I am studying about bioinformatics and Recently, I used annovar tools(table_annovar.pl) I got data(format csv) that Included chr/Func.refGene/Gene.refGene/ExonicFunc.refGene, etc...
So I tried data handling for counting chr per Variant of Func.refGene, Gene.refGene and ExonicFunc.refGene
I used spark-shell dataframe
I started spark-shell --master local[2] --driver-memory 16G --executor-memory 16G --executor-cores 8
My scala code is below
21/08/06 15:38:43 WARN NativeCodeLoader: Unable to load native-hadoop library for your platform... using builtin-java classes where applicable
Setting default log level to "WARN".
To adjust logging level use sc.setLogLevel(newLevel). For SparkR, use setLogLevel(newLevel).
21/08/06 15:38:46 WARN SparkConf: Note that spark.local.dir will be overridden by the value set by the cluster manager (via SPARK_LOCAL_DIRS in mesos/standalone/kubernetes and LOCAL_DIRS in YARN).
Spark context Web UI available at http://kbblogin2-ib.kobic.re.kr:4040
Spark context available as 'sc' (master = local[2], app id = local-1628231927063).
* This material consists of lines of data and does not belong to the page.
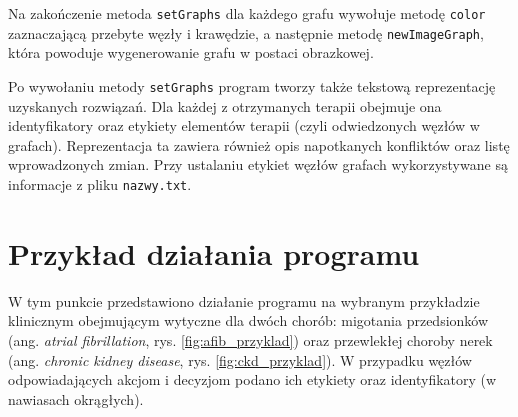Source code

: Na zakończenie metoda \texttt{setGraphs} dla każdego grafu wywołuje metodę \texttt{color} zaznaczającą przebyte węzły i krawędzie, a następnie metodę \texttt{newImageGraph}, która powoduje wygenerowanie grafu w postaci obrazkowej. 

Po wywołaniu metody \texttt{setGraphs} program tworzy także tekstową reprezentację uzyskanych rozwiązań. Dla każdej z otrzymanych terapii obejmuje ona identyfikatory oraz etykiety elementów terapii (czyli odwiedzonych węzłów w grafach). Reprezentacja ta zawiera również opis napotkanych konfliktów oraz listę wprowadzonych zmian. Przy ustalaniu etykiet węzłów grafach wykorzystywane są informacje z pliku \texttt{nazwy.txt}.


\section{Przykład działania programu}
W tym punkcie przedstawiono działanie programu na wybranym przykładzie klinicznym obejmującym wytyczne dla dwóch chorób: migotania przedsionków (ang. \textit{atrial fibrillation}, rys. \ref{fig:afib_przyklad}) oraz przewlekłej choroby nerek (ang. \textit{chronic kidney disease}, rys. \ref{fig:ckd_przyklad}). W przypadku węzłów odpowiadających akcjom i decyzjom podano ich etykiety oraz identyfikatory (w nawiasach okrągłych).

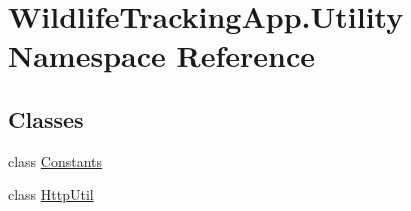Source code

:\hypertarget{namespaceWildlifeTrackingApp_1_1Utility}{}\section{Wildlife\+Tracking\+App.\+Utility Namespace Reference}
\label{namespaceWildlifeTrackingApp_1_1Utility}
\subsection*{Classes}
\begin{DoxyCompactItemize}
\item 
class \hyperlink{classWildlifeTrackingApp_1_1Utility_1_1Constants}{Constants}
\item 
class \hyperlink{classWildlifeTrackingApp_1_1Utility_1_1HttpUtil}{Http\+Util}
\end{DoxyCompactItemize}
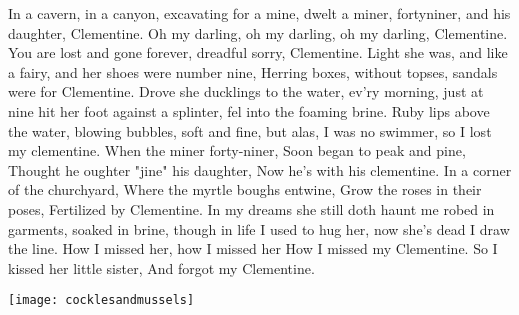 \beginverse
In a cavern, in a canyon,
excavating for a mine,
dwelt a miner, fortyniner, 
and his daughter, Clementine.
\endverse
\beginchorus
Oh my darling, oh my darling,
oh my darling, Clementine.
You are lost and gone forever,
dreadful sorry, Clementine.
\endchorus
\beginverse
Light she was, and like a fairy,
and her shoes were number nine,
Herring boxes, without topses,
sandals were for Clementine.
\endverse
\beginverse
Drove she ducklings to the water,
ev’ry morning, just at nine
hit her foot against a splinter,
fel into the foaming brine.
\endverse
\beginverse
Ruby lips above the water,
blowing bubbles, soft and fine,
but alas, I was no swimmer, 
so I lost my clementine.
\endverse
\beginverse
When the miner forty-niner,
Soon began to peak and pine,
Thought he oughter "jine" his daughter,
Now he's with his clementine.
\endverse
\beginverse
In a corner of the churchyard,
Where the myrtle boughs entwine,
Grow the roses in their poses,
Fertilized by Clementine.
\endverse
\beginverse
In my dreams she still doth haunt me
robed in garments, soaked in brine,
though in life I used to hug her, 
now she’s dead I draw the line.
\endverse
\beginverse
How I missed her, how I missed her
How I missed my Clementine.
So I kissed her little sister,
And forgot my Clementine.
\endverse
\endsong
\begin{intersong}
    \texttt{[image: cocklesandmussels]}
\end{intersong}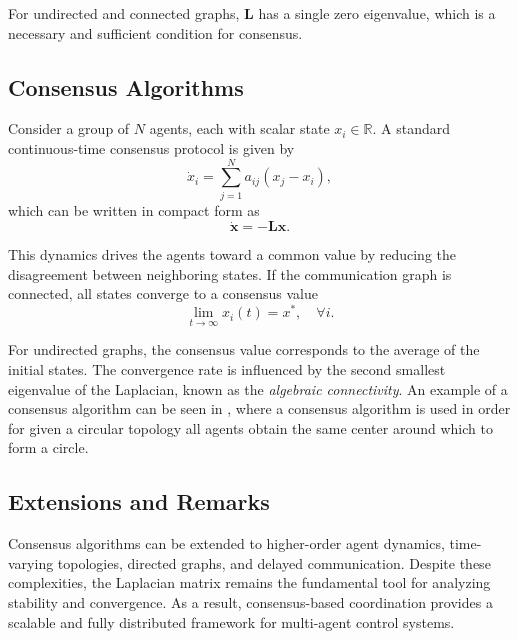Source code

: For undirected and connected graphs, $\mathbf{L}$ has a single zero eigenvalue, which is a necessary and sufficient condition for consensus.

\subsection{Consensus Algorithms}

Consider a group of $N$ agents, each with scalar state $x_i \in \mathbb{R}$.
A standard continuous-time consensus protocol is given by
\begin{equation}
    \dot{x}_i = \sum_{j=1}^{N} a_{ij} (x_j - x_i),
\end{equation}
which can be written in compact form as
\begin{equation}
    \dot{\mathbf{x}} = -\mathbf{L}\mathbf{x}.
\end{equation}

This dynamics drives the agents toward a common value by reducing the disagreement between neighboring states.
If the communication graph is connected, all states converge to a consensus value
\begin{equation}
    \lim_{t \to \infty} x_i(t) = x^\ast, \quad \forall i.
\end{equation}

For undirected graphs, the consensus value corresponds to the average of the initial states.
The convergence rate is influenced by the second smallest eigenvalue of the Laplacian, known as the \textit{algebraic connectivity}. An example of a consensus algorithm can be seen in \cite{Jin2018}, where a consensus algorithm is used in order for given a circular topology all agents obtain the same center around which to form a circle.

\subsection{Extensions and Remarks}

Consensus algorithms can be extended to higher-order agent dynamics, time-varying topologies, directed graphs, and delayed communication.
Despite these complexities, the Laplacian matrix remains the fundamental tool for analyzing stability and convergence.
As a result, consensus-based coordination provides a scalable and fully distributed framework for multi-agent control systems.
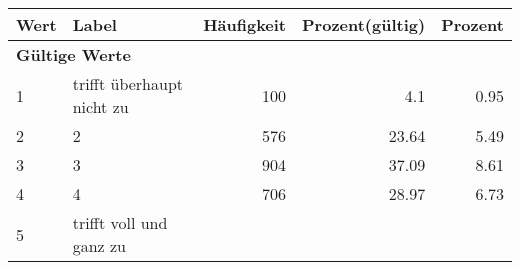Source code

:      \begin{longtable}{lXrrr}
     \toprule
     \textbf{Wert} & \textbf{Label} & \textbf{Häufigkeit} & \textbf{Prozent(gültig)} & \textbf{Prozent} \\
     \endhead
     \midrule
     \multicolumn{5}{l}{\textbf{Gültige Werte}}\\

     1 &
     \multicolumn{1}{X}{ trifft überhaupt nicht zu   } &


       \num{100} &
       \num[round-mode=places,round-precision=2]{4,1} &
         \num[round-mode=places,round-precision=2]{0,95} \\

     2 &
     \multicolumn{1}{X}{ 2   } &


       \num{576} &
       \num[round-mode=places,round-precision=2]{23,64} &
         \num[round-mode=places,round-precision=2]{5,49} \\

     3 &
     \multicolumn{1}{X}{ 3   } &


       \num{904} &
       \num[round-mode=places,round-precision=2]{37,09} &
         \num[round-mode=places,round-precision=2]{8,61} \\

     4 &
     \multicolumn{1}{X}{ 4   } &


       \num{706} &
       \num[round-mode=places,round-precision=2]{28,97} &
         \num[round-mode=places,round-precision=2]{6,73} \\

     5 &
     \multicolumn{1}{X}{ trifft voll und ganz zu   } &



\end{longtable}
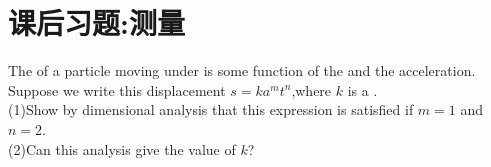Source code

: \section{课后习题:测量}

\begin{example}
    The  of a particle moving under  is some function of the  and
    the acceleration. Suppose we write this displacement
    $s=ka^mt^n$,where $k$ is a . \\
    (1)Show by
    dimensional analysis that this expression is satisfied if
    $m = 1$ and $n = 2$. \\
    (2)Can this analysis give the value of $k$?
\end{example}



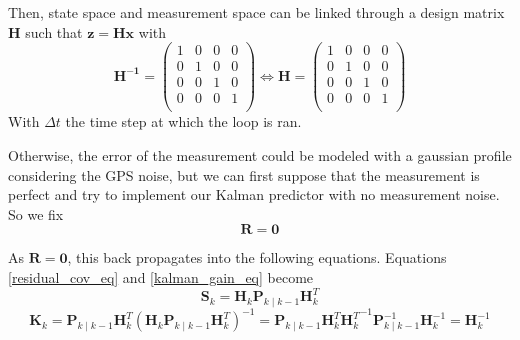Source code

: \documentclass[12pt]{article}
\begin{document}
Then, state space and measurement space can be linked through a design matrix $\mathbf{H}$ such that $\mathbf{z} = \mathbf{H}\mathbf{x}$ with
\begin{equation}
\mathbf{H^{-1}} =
    \begin{pmatrix}
        1 & 0 & 0 & 0 \\
        0 & 1 & 0 & 0 \\
        0 & 0 & 1 & 0 \\
        0 & 0 & 0 & 1 \\
    \end{pmatrix}
\iff
\mathbf{H} =
    \begin{pmatrix}
        1 & 0 & 0 & 0 \\
        0 & 1 & 0 & 0 \\
        0 & 0 & 1 & 0 \\
        0 & 0 & 0 & 1 \\
    \end{pmatrix}
\end{equation}
With $\Delta{t}$ the time step at which the loop is ran.

Otherwise, the error of the measurement could be modeled with a gaussian profile considering the GPS noise, but we can first suppose that the measurement is perfect and try to implement our Kalman predictor with no measurement noise.
So we fix
\begin{equation}
\mathbf{R} = \mathbf{0}
\end{equation}

As $\mathbf{R} = \mathbf{0}$, this back propagates into the following equations.
Equations \ref{residual_cov_eq} and \ref{kalman_gain_eq} become
\begin{equation}
\mathbf{S}_k = \mathbf{H}_k \mathbf{P}_{k\mid k-1} \mathbf{H}_k^T
\label{res_cov_matrix_mod_eq}
\end{equation}
\begin{equation}
\mathbf{K}_k
= \mathbf{P}_{k\mid k-1}\mathbf{H}_k^T (\mathbf{H}_k \mathbf{P}_{k\mid k-1} \mathbf{H}_k^T)^{-1}
= \mathbf{P}_{k\mid k-1}\mathbf{H}_k^T {\mathbf{H}_k^T}^{-1} \mathbf{P}_{k\mid k-1}^{-1} \mathbf{H}_k^{-1}
= \mathbf{H}_k^{-1}
\label{kalman_gain_mod_eq}
\end{equation}
\end{document}
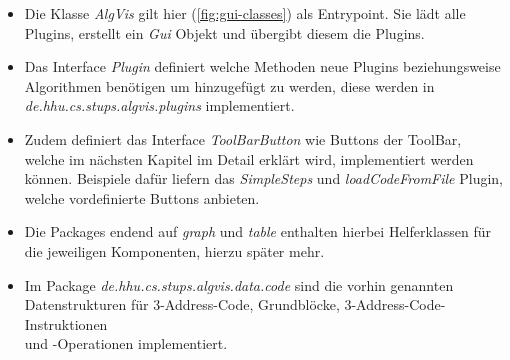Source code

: \newpage
\begin{itemize}
  \item Die Klasse \textit{AlgVis} gilt hier (\cref{fig:gui-classes}) als Entrypoint. 
    Sie lädt alle Plugins, erstellt ein \textit{Gui} Objekt und übergibt diesem die Plugins.
  \item Das Interface \textit{Plugin} definiert welche Methoden neue Plugins
    beziehungsweise Algorithmen
    benötigen um hinzugefügt zu werden, diese werden in\\
    \textit{de.hhu.cs.stups.algvis.plugins} implementiert.
  \item Zudem definiert das Interface \textit{ToolBarButton} wie Buttons der ToolBar,
    welche im nächsten Kapitel im Detail erklärt wird, implementiert werden können.
    Beispiele dafür liefern das \textit{SimpleSteps} und \textit{loadCodeFromFile} Plugin,
    welche vordefinierte Buttons anbieten.
  \item Die Packages endend auf \textit{graph} und \textit{table} enthalten hierbei Helferklassen 
    für die jeweiligen Komponenten, hierzu später mehr.
  \item Im Package \textit{de.hhu.cs.stups.algvis.data.code} sind die vorhin genannten Datenstrukturen
    für 3-Address-Code, Grundblöcke, 3-Address-Code-Instruktionen\\ 
    und -Operationen implementiert.
\end{itemize}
Spark session available as 'spark'.
Welcome to
____ __
/ __/__ ___ _____/ /__
_\ \/ _ \/ _ `/ __/ '_/
/___/ .__/\_,_/_/ /_/\_\ version 2.4.7
/_/
Using Scala version 2.11.12 (Java HotSpot(TM) 64-Bit Server VM, Java 1.8.0_251)
Type in expressions to have them evaluated.
Type :help for more information.
scala> import spark.implicits._
scala> val df = spark.read.format("csv").option("header", "true").option("inferSchema", "true").load("file.csv")
scala> df.show(5)
+----+------------+------------+------------------+
| chr|Func_refGene|Gene_refGene|ExonicFunc_refGene|
+----+------------+------------+------------------+
|chr1| intergenic|NONE;DDX11L1| .|
|chr1| intergenic|NONE;DDX11L1| .|
|chr1| intergenic|NONE;DDX11L1| .|
|chr1| intergenic|NONE;DDX11L1| .|
|chr1| intergenic|NONE;DDX11L1| .|
+----+------------+------------+------------------+
only showing top 5 rows
scala> val Func_refGene = df.select("Func_refGene").distinct()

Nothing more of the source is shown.